Let’s start with what happiness is NOT.
It is not about feeling good ALL of the time. It is not about living a fantastical life where nothing ever goes wrong.
Think about your best moments and memories. Would you describe what you feel as happiness in those moments? It feels great, right? But, nobody feels that intensely incredible all of the time. Trying to pursue that constant euphoric feeling can derail your happiness. It seems obvious to me now but it wasn’t so obvious when I first started studying Positive Psychology.
One of the first and most important lessons that I learned was that it is more than those precious moments when we experience joy. I had often felt that I was missing something because I didn’t feel that joyful all of the time. It was a relief to learn that true happiness is much more than chasing down that high.
According to the Merriam Webster dictionary, happiness is a state of well-being and contentment.
In her book, The How of Happiness , Dr. Sonja Lyubomirsky describes it as “the experience of joy, contentment or positive well-being, combined with a sense that one’s life is good, meaningful and worthwhile.” Dr. Lyubomirsky talks about happiness having two components. The first component involves the experience of positive emotions such as joy, contentment, interest, affection, and love. Happier people have more positive emotions and experience fewer negative emotions.
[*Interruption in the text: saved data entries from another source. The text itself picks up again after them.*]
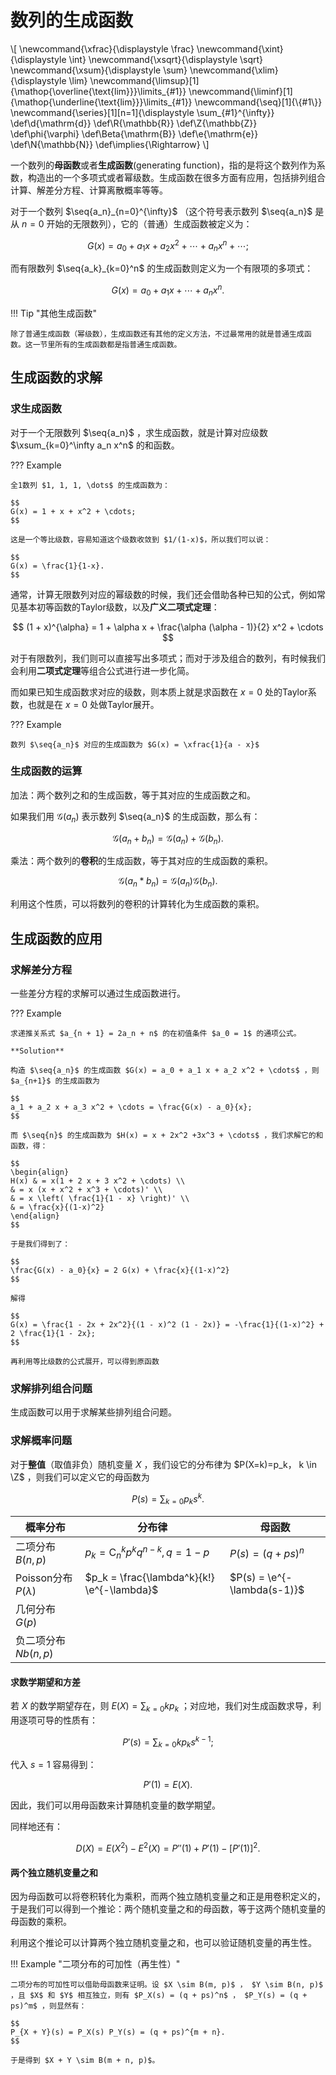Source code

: # 数列的生成函数

<div class="hidden-latex">
\[
\newcommand{\xfrac}{\displaystyle \frac}
\newcommand{\xint}{\displaystyle \int}
\newcommand{\xsqrt}{\displaystyle \sqrt}
\newcommand{\xsum}{\displaystyle \sum}
\newcommand{\xlim}{\displaystyle \lim}
\newcommand{\limsup}[1]{\mathop{\overline{\text{lim}}}\limits_{#1}}
\newcommand{\liminf}[1]{\mathop{\underline{\text{lim}}}\limits_{#1}}
\newcommand{\seq}[1]{\{#1\}}
\newcommand{\series}[1][n=1]{\displaystyle \sum_{#1}^{\infty}}
\def\d{\mathrm{d}}
\def\R{\mathbb{R}}
\def\Z{\mathbb{Z}}
\def\phi{\varphi}
\def\Beta{\mathrm{B}}
\def\e{\mathrm{e}}
\def\N{\mathbb{N}}
\def\implies{\Rightarrow}
\]
</div>

一个数列的**母函数**或者**生成函数**(generating function)，指的是将这个数列作为系数，构造出的一个多项式或者幂级数。生成函数在很多方面有应用，包括排列组合计算、解差分方程、计算离散概率等等。

对于一个数列 $\seq{a_n}_{n=0}^{\infty}$ （这个符号表示数列 $\seq{a_n}$ 是从 $n=0$ 开始的无限数列），它的（普通）生成函数被定义为：

$$
G(x) = a_0 + a_1 x + a_2 x^2 + \cdots + a_n x^n + \cdots ;
$$

而有限数列 $\seq{a_k}_{k=0}^n$ 的生成函数则定义为一个有限项的多项式：

$$
G(x) = a_0 + a_1 x + \cdots + a_n x^n .
$$

!!! Tip "其他生成函数"

    除了普通生成函数（幂级数），生成函数还有其他的定义方法，不过最常用的就是普通生成函数。这一节里所有的生成函数都是指普通生成函数。

## 生成函数的求解

### 求生成函数

对于一个无限数列 $\seq{a_n}$ ，求生成函数，就是计算对应级数 $\xsum_{k=0}^\infty a_n x^n$ 的和函数。

??? Example

    全1数列 $1, 1, 1, \dots$ 的生成函数为：
    
    $$
    G(x) = 1 + x + x^2 + \cdots;
    $$
    
    这是一个等比级数，容易知道这个级数收敛到 $1/(1-x)$，所以我们可以说：
    
    $$
    G(x) = \frac{1}{1-x}.
    $$

通常，计算无限数列对应的幂级数的时候，我们还会借助各种已知的公式，例如常见基本初等函数的Taylor级数，以及**广义二项式定理**：

$$
(1 + x)^{\alpha} = 1 + \alpha x + \frac{\alpha (\alpha - 1)}{2} x^2 + \cdots
$$

对于有限数列，我们则可以直接写出多项式；而对于涉及组合的数列，有时候我们会利用**二项式定理**等组合公式进行进一步化简。

而如果已知生成函数求对应的级数，则本质上就是求函数在 $x=0$ 处的Taylor系数，也就是在 $x=0$ 处做Taylor展开。

??? Example

    数列 $\seq{a_n}$ 对应的生成函数为 $G(x) = \xfrac{1}{a - x}$

### 生成函数的运算

加法：两个数列之和的生成函数，等于其对应的生成函数之和。

如果我们用 $\mathscr{G}(a_n)$ 表示数列 $\seq{a_n}$ 的生成函数，那么有：

$$
\mathscr{G}(a_n + b_n) = \mathscr{G} (a_n) + \mathscr{G} (b_n).
$$

乘法：两个数列的**卷积**的生成函数，等于其对应的生成函数的乘积。

$$
\mathscr{G}(a_n * b_n) = \mathscr{G} (a_n) \mathscr{G} (b_n).
$$

利用这个性质，可以将数列的卷积的计算转化为生成函数的乘积。

## 生成函数的应用

### 求解差分方程

一些差分方程的求解可以通过生成函数进行。

??? Example

    求递推关系式 $a_{n + 1} = 2a_n + n$ 的在初值条件 $a_0 = 1$ 的通项公式。
    
    **Solution**
    
    构造 $\seq{a_n}$ 的生成函数 $G(x) = a_0 + a_1 x + a_2 x^2 + \cdots$ ，则 $a_{n+1}$ 的生成函数为
    
    $$
    a_1 + a_2 x + a_3 x^2 + \cdots = \frac{G(x) - a_0}{x};
    $$
    
    而 $\seq{n}$ 的生成函数为 $H(x) = x + 2x^2 +3x^3 + \cdots$ ，我们求解它的和函数，得：
    
    $$
    \begin{align}
    H(x) & = x(1 + 2 x + 3 x^2 + \cdots) \\
    & = x (x + x^2 + x^3 + \cdots)' \\
    & = x \left( \frac{1}{1 - x} \right)' \\
    & = \frac{x}{(1-x)^2}
    \end{align}
    $$
    
    于是我们得到了：
    
    $$
    \frac{G(x) - a_0}{x} = 2 G(x) + \frac{x}{(1-x)^2}
    $$
    
    解得
    
    $$
    G(x) = \frac{1 - 2x + 2x^2}{(1 - x)^2 (1 - 2x)} = -\frac{1}{(1-x)^2} + 2 \frac{1}{1 - 2x};
    $$
    
    再利用等比级数的公式展开，可以得到原函数

### 求解排列组合问题

生成函数可以用于求解某些排列组合问题。

### 求解概率问题

对于**整值**（取值非负）随机变量 $X$ ，我们设它的分布律为 $P(X=k)=p_k， k \in \Z$ ，则我们可以定义它的母函数为

$$
P(s) = \sum_{k=0} p_k s^k.
$$

| 概率分布                | 分布律                                        | 母函数                      |
| ----------------------- | --------------------------------------------- | --------------------------- |
| 二项分布$B(n, p)$       | $p_k = \mathrm{C}_n^k p^k q^{n-k}, q = 1 - p$ | $P(s)=(q + ps)^n$           |
| Poisson分布$P(\lambda)$ | $p_k = \frac{\lambda^k}{k!} \e^{-\lambda}$    | $P(s) = \e^{-\lambda(s-1)}$ |
| 几何分布$G(p)$          |                                               |                             |
| 负二项分布$Nb(n, p)$    |                                               |                             |



#### 求数学期望和方差

若 $X$ 的数学期望存在，则 $E(X) = \sum_{k=0} k p_k$ ；对应地，我们对生成函数求导，利用逐项可导的性质有：

$$
P'(s) = \sum_{k=0} k p_k s^{k-1};
$$

代入 $s = 1$ 容易得到： 

$$
P'(1) = E(X).
$$

因此，我们可以用母函数来计算随机变量的数学期望。

同样地还有：

$$
D(X) = E(X^2) - E^2(X) = P''(1) + P'(1) - [P'(1)]^2.
$$

#### 两个独立随机变量之和

因为母函数可以将卷积转化为乘积，而两个独立随机变量之和正是用卷积定义的，于是我们可以得到一个推论：两个随机变量之和的母函数，等于这两个随机变量的母函数的乘积。

利用这个推论可以计算两个独立随机变量之和，也可以验证随机变量的再生性。

!!! Example "二项分布的可加性（再生性）"

    二项分布的可加性可以借助母函数来证明。设 $X \sim B(m, p)$ ， $Y \sim B(n, p)$ ，且 $X$ 和 $Y$ 相互独立，则有 $P_X(s) = (q + ps)^n$ ， $P_Y(s) = (q + ps)^m$ ，则显然有：

    $$
    P_{X + Y}(s) = P_X(s) P_Y(s) = (q + ps)^{m + n}.
    $$

    于是得到 $X + Y \sim B(m + n, p)$。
But, simply experiencing positive emotions is not enough. You can experience a lot of happy emotions and still not be a happy person. This is why the second component is just as important. Happiness is also having a sense of satisfaction with your life and feeling content with how you are progressing towards your goals in life.
Dr. Martin Seligman, considered to be the father of Positive Psychology, concludes that happiness has three dimensions that can be cultivated. They are: the Pleasant Life, the Good Life and the Meaningful Life.
Dr. Seligman created the PERMA Model which provides us with the elements needed for lasting well-being.
The PERMA Model
Positive Emotions – feeling good, positive emotions, optimism, pleasure, and enjoyment.
Engagement – fulfilling work, interesting hobbies, “flow”
Relationships – social connections, love, intimacy, emotional and physical interaction.
Meaning – having a purpose, finding meaning in life.
Accomplishments – ambition, realistic goals, important achievements, pride in yourself.
When we look at the PERMA model, we can think of it as a combination of all of these elements. Seeking out positive emotions and cultivating optimism. Finding work and passions that have the right balance of challenge and interest so we are fully engaged and can feel the state of “flow”. Developing strong social connections and loving relationships with yourself and others. Living a meaningful and purposeful life aligned with your values. Setting realistic goals and pursuing them. Feeling a sense of pride for your achievements.
The SPIRE Model
My favorite model is from Wholebeing Positive Psychology. The SPIRE Model of whole-being happiness was developed by Dr. Tal Ben Shahar, Dr. Maria Sirois, and Megan McDonough. According to Dr. Ben Shahar, to reach happiness, you need to look at the whole person. They created SPIRE to address the different components of the whole person. They identified those five components as Spiritual, Physical, Intellectual, Relational, and Emotional.
Spiritual – Leading a meaningful life and mindfully savoring the present.
Physical – Caring for the body and tapping into the mind/body connection.
Intellectual – Engaging in deep learning and opening to experience.
Relational – Nurturing a constructive relationship with self and others.
Emotional – Feeling all emotions. Reaching towards resilience and optimism.
All of these components are critical for a happy life. When we ignore one component, the whole-being is affected. When one component is cultivated, the whole-being benefits because these five elements are intimately related. The SPIRE model gives us paths and action steps that we can take to improve our overall wellbeing and happiness.
Do you see some consistent themes in these definitions? I do. I like to compare happiness to the spectrum of colors in a rainbow. (thanks to Tal for that visual) All the colors are equally as important to the exquisite beauty of the rainbow. If you took one away it just wouldn’t be the same. It is a combination of all these elements that make us human beings.
It’s being present in the moment and living a purposeful life. It’s caring for and enjoying this incredible human body; understanding that the mind and body are interconnected. It is tapping into our innate curiosity and embracing a life long journey of learning. It’s cultivating healthy relationships, starting with ourselves, and connecting with others on an intimate level. And, it is truly feeling all emotions while recognizing they are temporary. We experience the entire range of emotions, acknowledge them, and move towards grounded optimism.
Happiness is much more complex than a single event. It is a journey with many different pathways. Enjoy the ride, my friends.